(Data entries)
↓

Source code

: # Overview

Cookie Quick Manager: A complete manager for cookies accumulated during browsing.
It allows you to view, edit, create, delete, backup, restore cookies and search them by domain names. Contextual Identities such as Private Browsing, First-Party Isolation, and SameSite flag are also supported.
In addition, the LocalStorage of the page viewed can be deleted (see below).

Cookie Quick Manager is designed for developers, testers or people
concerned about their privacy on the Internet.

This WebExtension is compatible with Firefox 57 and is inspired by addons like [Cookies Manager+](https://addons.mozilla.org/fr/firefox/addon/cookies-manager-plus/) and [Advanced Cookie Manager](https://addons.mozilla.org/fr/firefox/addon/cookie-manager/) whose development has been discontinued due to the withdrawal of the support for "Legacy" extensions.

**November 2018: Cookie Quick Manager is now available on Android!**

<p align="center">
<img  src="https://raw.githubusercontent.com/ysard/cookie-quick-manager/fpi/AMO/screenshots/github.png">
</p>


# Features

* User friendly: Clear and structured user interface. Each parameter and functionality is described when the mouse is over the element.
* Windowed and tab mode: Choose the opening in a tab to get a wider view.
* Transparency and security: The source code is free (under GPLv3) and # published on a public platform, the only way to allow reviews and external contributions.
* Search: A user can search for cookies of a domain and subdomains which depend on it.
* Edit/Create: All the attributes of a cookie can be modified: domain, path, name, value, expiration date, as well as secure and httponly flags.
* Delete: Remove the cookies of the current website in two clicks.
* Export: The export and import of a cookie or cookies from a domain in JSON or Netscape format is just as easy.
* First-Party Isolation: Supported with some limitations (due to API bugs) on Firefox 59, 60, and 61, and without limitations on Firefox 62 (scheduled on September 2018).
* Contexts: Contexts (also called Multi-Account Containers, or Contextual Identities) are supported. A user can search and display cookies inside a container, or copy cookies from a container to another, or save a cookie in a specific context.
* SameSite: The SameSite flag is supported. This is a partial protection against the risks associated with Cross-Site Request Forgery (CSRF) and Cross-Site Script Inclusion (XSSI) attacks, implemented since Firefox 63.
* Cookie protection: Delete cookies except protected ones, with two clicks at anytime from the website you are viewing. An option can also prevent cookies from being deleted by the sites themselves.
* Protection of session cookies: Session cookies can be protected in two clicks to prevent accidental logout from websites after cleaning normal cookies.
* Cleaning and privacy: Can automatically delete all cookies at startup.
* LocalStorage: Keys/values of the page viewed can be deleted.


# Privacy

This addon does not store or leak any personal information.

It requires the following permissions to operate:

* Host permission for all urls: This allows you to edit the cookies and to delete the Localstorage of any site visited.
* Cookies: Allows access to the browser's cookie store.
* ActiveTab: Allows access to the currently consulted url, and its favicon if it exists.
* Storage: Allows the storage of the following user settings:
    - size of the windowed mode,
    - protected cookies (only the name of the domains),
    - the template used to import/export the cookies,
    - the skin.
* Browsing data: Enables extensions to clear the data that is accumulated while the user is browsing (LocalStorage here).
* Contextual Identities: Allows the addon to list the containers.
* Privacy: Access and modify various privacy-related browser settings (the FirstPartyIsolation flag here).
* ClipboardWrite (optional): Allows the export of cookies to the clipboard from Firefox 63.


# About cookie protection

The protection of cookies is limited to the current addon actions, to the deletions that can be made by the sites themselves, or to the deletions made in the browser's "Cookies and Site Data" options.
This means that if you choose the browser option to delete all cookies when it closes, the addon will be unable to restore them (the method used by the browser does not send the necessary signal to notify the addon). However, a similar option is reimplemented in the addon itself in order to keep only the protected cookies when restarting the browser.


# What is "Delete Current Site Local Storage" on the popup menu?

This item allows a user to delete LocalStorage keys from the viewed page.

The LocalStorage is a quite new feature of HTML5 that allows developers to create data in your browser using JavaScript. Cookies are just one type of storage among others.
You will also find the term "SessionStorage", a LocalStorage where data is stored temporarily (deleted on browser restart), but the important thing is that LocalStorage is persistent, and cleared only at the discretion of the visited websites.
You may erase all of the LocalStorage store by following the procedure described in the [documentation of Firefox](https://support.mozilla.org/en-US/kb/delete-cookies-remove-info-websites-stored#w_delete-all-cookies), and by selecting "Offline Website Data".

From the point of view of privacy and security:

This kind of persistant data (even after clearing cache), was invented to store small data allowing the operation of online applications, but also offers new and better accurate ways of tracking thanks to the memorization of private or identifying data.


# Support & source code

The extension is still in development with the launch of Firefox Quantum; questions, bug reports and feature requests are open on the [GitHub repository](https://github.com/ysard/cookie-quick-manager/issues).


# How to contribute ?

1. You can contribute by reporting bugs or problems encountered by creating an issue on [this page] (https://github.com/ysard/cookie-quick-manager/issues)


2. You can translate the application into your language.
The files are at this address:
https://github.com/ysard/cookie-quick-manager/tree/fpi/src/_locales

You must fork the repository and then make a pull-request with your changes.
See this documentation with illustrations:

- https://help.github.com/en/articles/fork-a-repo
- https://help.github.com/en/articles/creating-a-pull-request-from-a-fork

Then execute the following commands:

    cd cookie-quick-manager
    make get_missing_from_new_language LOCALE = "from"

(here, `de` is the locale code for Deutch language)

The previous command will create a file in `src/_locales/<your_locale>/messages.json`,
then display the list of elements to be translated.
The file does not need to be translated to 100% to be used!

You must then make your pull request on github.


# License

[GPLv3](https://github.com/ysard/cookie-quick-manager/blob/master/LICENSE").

↑

» WHAT TO DO: All of the entries above are to be printed again exactly.

» EXERCISE RESULT:
Source code

: # Overview

Cookie Quick Manager: A complete manager for cookies accumulated during browsing.
It allows you to view, edit, create, delete, backup, restore cookies and search them by domain names. Contextual Identities such as Private Browsing, First-Party Isolation, and SameSite flag are also supported.
In addition, the LocalStorage of the page viewed can be deleted (see below).

Cookie Quick Manager is designed for developers, testers or people
concerned about their privacy on the Internet.

This WebExtension is compatible with Firefox 57 and is inspired by addons like [Cookies Manager+](https://addons.mozilla.org/fr/firefox/addon/cookies-manager-plus/) and [Advanced Cookie Manager](https://addons.mozilla.org/fr/firefox/addon/cookie-manager/) whose development has been discontinued due to the withdrawal of the support for "Legacy" extensions.

**November 2018: Cookie Quick Manager is now available on Android!**

<p align="center">
<img  src="https://raw.githubusercontent.com/ysard/cookie-quick-manager/fpi/AMO/screenshots/github.png">
</p>


# Features

* User friendly: Clear and structured user interface. Each parameter and functionality is described when the mouse is over the element.
* Windowed and tab mode: Choose the opening in a tab to get a wider view.
* Transparency and security: The source code is free (under GPLv3) and # published on a public platform, the only way to allow reviews and external contributions.
* Search: A user can search for cookies of a domain and subdomains which depend on it.
* Edit/Create: All the attributes of a cookie can be modified: domain, path, name, value, expiration date, as well as secure and httponly flags.
* Delete: Remove the cookies of the current website in two clicks.
* Export: The export and import of a cookie or cookies from a domain in JSON or Netscape format is just as easy.
* First-Party Isolation: Supported with some limitations (due to API bugs) on Firefox 59, 60, and 61, and without limitations on Firefox 62 (scheduled on September 2018).
* Contexts: Contexts (also called Multi-Account Containers, or Contextual Identities) are supported. A user can search and display cookies inside a container, or copy cookies from a container to another, or save a cookie in a specific context.
* SameSite: The SameSite flag is supported. This is a partial protection against the risks associated with Cross-Site Request Forgery (CSRF) and Cross-Site Script Inclusion (XSSI) attacks, implemented since Firefox 63.
* Cookie protection: Delete cookies except protected ones, with two clicks at anytime from the website you are viewing. An option can also prevent cookies from being deleted by the sites themselves.
* Protection of session cookies: Session cookies can be protected in two clicks to prevent accidental logout from websites after cleaning normal cookies.
* Cleaning and privacy: Can automatically delete all cookies at startup.
* LocalStorage: Keys/values of the page viewed can be deleted.


# Privacy

This addon does not store or leak any personal information.

It requires the following permissions to operate:

* Host permission for all urls: This allows you to edit the cookies and to delete the Localstorage of any site visited.
* Cookies: Allows access to the browser's cookie store.
* ActiveTab: Allows access to the currently consulted url, and its favicon if it exists.
* Storage: Allows the storage of the following user settings:
    - size of the windowed mode,
    - protected cookies (only the name of the domains),
    - the template used to import/export the cookies,
    - the skin.
* Browsing data: Enables extensions to clear the data that is accumulated while the user is browsing (LocalStorage here).
* Contextual Identities: Allows the addon to list the containers.
* Privacy: Access and modify various privacy-related browser settings (the FirstPartyIsolation flag here).
* ClipboardWrite (optional): Allows the export of cookies to the clipboard from Firefox 63.


# About cookie protection

The protection of cookies is limited to the current addon actions, to the deletions that can be made by the sites themselves, or to the deletions made in the browser's "Cookies and Site Data" options.
This means that if you choose the browser option to delete all cookies when it closes, the addon will be unable to restore them (the method used by the browser does not send the necessary signal to notify the addon). However, a similar option is reimplemented in the addon itself in order to keep only the protected cookies when restarting the browser.


# What is "Delete Current Site Local Storage" on the popup menu?

This item allows a user to delete LocalStorage keys from the viewed page.

The LocalStorage is a quite new feature of HTML5 that allows developers to create data in your browser using JavaScript. Cookies are just one type of storage among others.
You will also find the term "SessionStorage", a LocalStorage where data is stored temporarily (deleted on browser restart), but the important thing is that LocalStorage is persistent, and cleared only at the discretion of the visited websites.
You may erase all of the LocalStorage store by following the procedure described in the [documentation of Firefox](https://support.mozilla.org/en-US/kb/delete-cookies-remove-info-websites-stored#w_delete-all-cookies), and by selecting "Offline Website Data".

From the point of view of privacy and security:

This kind of persistant data (even after clearing cache), was invented to store small data allowing the operation of online applications, but also offers new and better accurate ways of tracking thanks to the memorization of private or identifying data.


# Support & source code

The extension is still in development with the launch of Firefox Quantum; questions, bug reports and feature requests are open on the [GitHub repository](https://github.com/ysard/cookie-quick-manager/issues).


# How to contribute ?

1. You can contribute by reporting bugs or problems encountered by creating an issue on [this page] (https://github.com/ysard/cookie-quick-manager/issues)


2. You can translate the application into your language.
The files are at this address:
https://github.com/ysard/cookie-quick-manager/tree/fpi/src/_locales

You must fork the repository and then make a pull-request with your changes.
See this documentation with illustrations:

- https://help.github.com/en/articles/fork-a-repo
- https://help.github.com/en/articles/creating-a-pull-request-from-a-fork

Then execute the following commands:

    cd cookie-quick-manager
    make get_missing_from_new_language LOCALE = "from"

(here, `de` is the locale code for Deutch language)

The previous command will create a file in `src/_locales/<your_locale>/messages.json`,
then display the list of elements to be translated.
The file does not need to be translated to 100% to be used!

You must then make your pull request on github.


# License

[GPLv3](https://github.com/ysard/cookie-quick-manager/blob/master/LICENSE").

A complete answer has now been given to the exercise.